This is a sample Article from The Recorder which is the quarterly journal of the OMEA.


Advocating for Under-Represented Voices in the Music Classroom

Lauren Simmons

Editor’s Note: this is the first in a multi-part series of short articles which were generated by the participants at our Advocacy Retreat last fall.

As we work to advocate for quality music programs, it’s also extremely important for us to consider who these programs traditionally fail to serve. At the recent OMEA Advocacy Retreat (Orillia, October 2019), the following were identified as groups that might be underrepresented in our conventional music programs:

  • Urban students
  • Indigenous, Metis and Inuit students
  • Low income students
  • Black students
  • Students of colour
  • LGBTQ+ students
  • Students for whom English is a second language
  • Racialized students
  • Disabled students
  • Students with learning differences
  • Students from rural communities
  • Students without previous music instruction
  • Students who transfer between schools mid-year or mid-semester
  • Students who borrow school instruments
  • Students who are new to Canada

This is not an exhaustive list, but it is representative of many voices we feel aren’t heard as loudly in our classrooms. Importantly, this is also a list of groups that are generally underrepresented in the teaching profession, and in the music teaching profession in Ontario.

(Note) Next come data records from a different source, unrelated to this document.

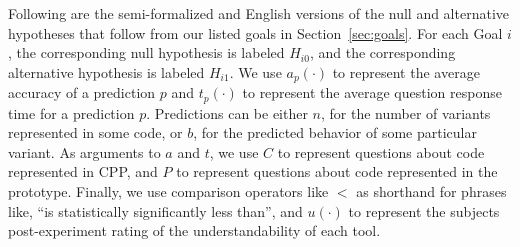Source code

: \documentclass[11pt]{article}
\begin{document}
Following are the semi-formalized and English versions of the null and
alternative hypotheses that follow from our listed goals in
Section~\ref{sec:goals}.  For each Goal $i$, the corresponding null hypothesis
is labeled $H_{i0}$, and the corresponding alternative hypothesis is labeled
$H_{i1}$.  We use $a_p(\cdot)$ to represent the average accuracy of a
prediction $p$ and $t_p(\cdot)$ to represent the average question response time
for a prediction $p$.  Predictions can be either $n$, for the number of
variants represented in some code, or $b$, for the predicted behavior of some
particular variant.  As arguments to $a$ and $t$, we use $C$ to represent
questions about code represented in CPP, and $P$ to represent questions about
code represented in the prototype.  Finally, we use comparison operators like
$<$ as shorthand for phrases like, ``is statistically significantly less
than'', and $u(\cdot)$ to represent the subjects post-experiment rating of the
understandability of each tool.
\end{document}
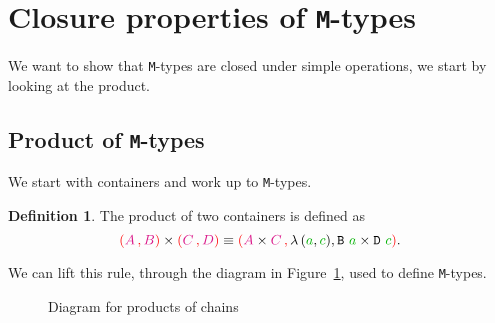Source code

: \documentclass[twoside,11pt,openright]{report}
\theoremstyle{plain} %
\theoremstyle{definition}
\newtheorem{defn}{Definition}[section]
\theoremstyle{remark}
\newcommand*{\figref}[1]{Figure~\ref{fig:#1}}
\newcommand*{\term}[1]{\textcolor{green!70!black}{#1}} %
\newcommand*{\type}[1]{\textcolor{magenta!90!black}{#1}}
\newcommand*{\containerpair}[2]{\textcolor{red}{(}#1\,\textcolor{red}{,}\,#2\textcolor{red}{)}}
\newcommand*{\unit}{\type{\textbf{1}}}
\newcommand*{\function}[1]{\textcolor{blue!60!black}{\ensuremath{\mathtt{#1}}}}
\newcommand*{\typeformer}[1]{\ensuremath{\mathtt{#1}}}
\newcommand*{\functor}[1]{\ensuremath{\mathbf{\mathtt{#1}}}}
\begin{document}
\section{Closure properties of \texttt{M}-types}
We want to show that \texttt{M}-types are closed under simple operations, we start by looking at the product.
\subsection{Product of \texttt{M}-types}
We start with containers and work up to \texttt{M}-types.
\begin{defn}
  The product of two containers is defined as
  \begin{equation}
    \containerpair{\type{A}}{\type{B}} \times \containerpair{\type{C}}{\type{D}} \equiv \containerpair{\type{A} \times \type{C}}{\lambda\,(\term{a} , \term{c}), \typeformer{B}~\term{a} \times \typeformer{D}~\term{c}}.
  \end{equation}
\end{defn}
\noindent We can lift this rule, through the diagram in \figref{container-products}, used to define \texttt{M}-types.
\begin{figure}[h]
  \centering
  \caption{Diagram for products of chains}
  \label{fig:container-products}
\end{figure}
\end{document}
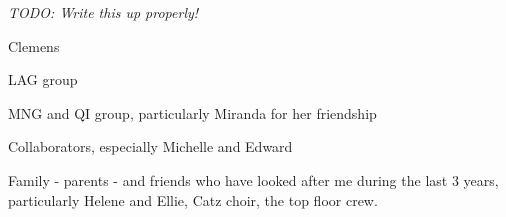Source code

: 
\begin{acknowledgements}      


\textit{TODO: Write this up properly!}

Clemens

LAG group

MNG and QI group, particularly Miranda for her friendship

Collaborators, especially Michelle and Edward

Family - parents - and friends who have looked after me during the last 3 years, particularly Helene and Ellie, Catz choir, the top floor crew.

\end{acknowledgements}
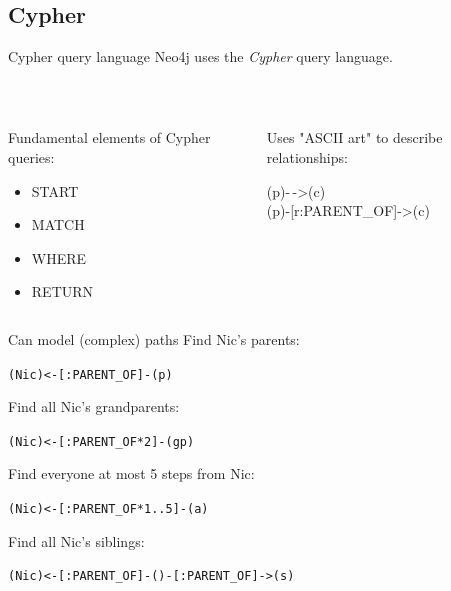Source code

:\documentclass{beamer}
\newcommand{\linespace}{\vskip 0.25cm}
\begin{document}
\subsection{Cypher}

\begin{frame}{Cypher query language}
			Neo4j uses the \emph{Cypher} query language.
			
			\linespace
			
			~\\
			
			\linespace

	\begin{columns}
		\begin{column}[T]{0.5\textwidth}
			
			Fundamental elements of Cypher queries:
		\begin{itemize}
			\item START
			\item MATCH
			\item WHERE
			\item RETURN
		\end{itemize}
		
	\end{column}
	\begin{column}[T]{0.5\textwidth}
		Uses "ASCII art" to describe relationships:
	
	\linespace
\begin{center}
	(p)-$\,$->(c) \\
	\linespace
	(p)-[r:PARENT\_OF]->(c)
\end{center}

	\end{column}	
	\end{columns}
\end{frame}

\begin{frame}{Can model (complex) paths}
	Find Nic's parents:
	
	\begin{center}
		\texttt{(Nic)<-[:PARENT\_OF]-(p)}
	\end{center}

	Find all Nic's grandparents:
	
	\begin{center}
		\texttt{(Nic)<-[:PARENT\_OF*2]-(gp)}
	\end{center}
	
		Find everyone at most 5 steps from Nic:
		
		\begin{center}
			\texttt{(Nic)<-[:PARENT\_OF*1..5]-(a)}
		\end{center}
		
	Find all Nic's siblings:
	
	\begin{center}
		\texttt{(Nic)<-[:PARENT\_OF]-()-[:PARENT\_OF]->(s)}
	\end{center}
	
\end{frame}
\end{document}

What steps can we take to reach out to these student groups, and to make our classrooms more welcoming for all learners? There is much work being done on this topic across the province, but here are just a few strategies:

    • Including Student Voice in our programs. This can include student-directed performance goals, performing groups, jamming, improvising, composition, student-selected repertoire, student choice in research projects and more.
  • Performing diverse repertoire. Music can open doorways to understanding for our students and ourselves. With a clear focus on authentic performance and avoiding appropriation, we can use the piece we play to expand our students’ horizons, knowledge, and understanding of cultural/historical topics.
  • Using the principles of UDL. Universal Design for Learning, or UDL, ensures that classrooms are inclusive spaces and that materials are accessible for all. A quick Google search produces a number of resources that can be applied to the music classroom to make our spaces truly safe and accessible for all learners.
  • Use social justice. Many of today’s youth are intimately connected to social justice causes in their communities. From studying protest music to having students write environmental songs, we can use social justice to make our classrooms more inclusive and more progressive places.

Acknowledge relationships of privilege and power, and work to combat them. The work of anti-racism can be awkward and painful, forcing us to confront the privileges we’ve had in our experience of the world. But if we cannot acknowledge the fact that music education, and education in general, remains a world dominated by white folks, cis folks, middle and upper class folks, university-educated folks, neurotypical folks, and others who benefit from privilege, then we cannot work to break down the barriers. Owning our privilege openly, and indeed with our students, can go a long way to building a new path forward to inclusion.